## About this exercise
Below are entries. Copy exactly the lines running from the line that holds "However, when searching" to the line that holds "In this search", with both ends included.

(Pictures paired with source code)
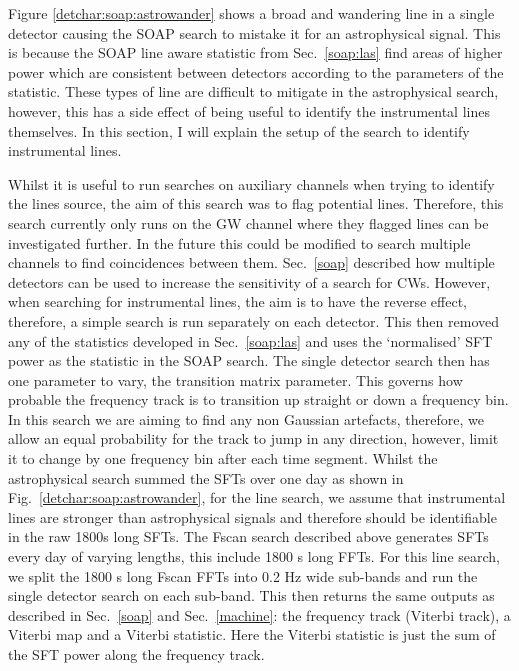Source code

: %
Figure \ref{detchar:soap:astrowander} shows a broad and wandering line in a single detector causing the SOAP search to mistake it for an astrophysical signal. 
This is because the SOAP line aware statistic from Sec.~\ref{soap:las} find areas of higher power which are consistent between detectors according to the parameters of the statistic. 
These types of line are difficult to mitigate in the astrophysical search, however, this has a side effect of being useful to identify the instrumental lines themselves.
In this section, I will explain the setup of the search to identify instrumental lines.

Whilst it is useful to run searches on auxiliary channels when trying to identify the lines source, the aim of this search was to flag potential lines.
Therefore, this search currently only runs on the \gls{GW} channel where they flagged lines can be investigated further.
In the future this could be modified to search multiple channels to find coincidences between them. 
Sec.~\ref{soap} described how multiple detectors can be used to increase the sensitivity of a search for \glspl{CW}. 
However, when searching for instrumental lines, the aim is to have the reverse effect, therefore, a simple search is run separately on each detector. 
This then removed any of the statistics developed in Sec.~\ref{soap:las} and uses the `normalised' \gls{SFT} power as the statistic in the SOAP search.
The single detector search then has one parameter to vary, the transition matrix parameter. 
This governs how probable the frequency track is to transition up straight or down a frequency bin.
In this search we are aiming to find any non Gaussian artefacts, therefore, we allow an equal probability for the track to jump in any direction, however, limit it to change by one frequency bin after each time segment.  
Whilst the astrophysical search summed the \glspl{SFT} over one day as shown in Fig.~\ref{detchar:soap:astrowander}, for the line search, we assume that instrumental lines are stronger than astrophysical signals and therefore should be identifiable in the raw 1800s long \glspl{SFT}.
The Fscan search described above generates \glspl{SFT} every day of varying lengths, this include 1800 s long \glspl{FFT}. 
For this line search, we split the 1800 s long Fscan \glspl{FFT} into 0.2 Hz wide sub-bands and run the single detector search on each sub-band. 
This then returns the same outputs as described in Sec.~\ref{soap} and Sec.~\ref{machine}: the frequency track (Viterbi track), a Viterbi map and a Viterbi statistic. 
Here the Viterbi statistic is just the sum of the \gls{SFT} power along the frequency track.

## The completed task
However, when searching for instrumental lines, the aim is to have the reverse effect, therefore, a simple search is run separately on each detector. 
This then removed any of the statistics developed in Sec.~\ref{soap:las} and uses the `normalised' \gls{SFT} power as the statistic in the SOAP search.
The single detector search then has one parameter to vary, the transition matrix parameter. 
This governs how probable the frequency track is to transition up straight or down a frequency bin.
In this search we are aiming to find any non Gaussian artefacts, therefore, we allow an equal probability for the track to jump in any direction, however, limit it to change by one frequency bin after each time segment.  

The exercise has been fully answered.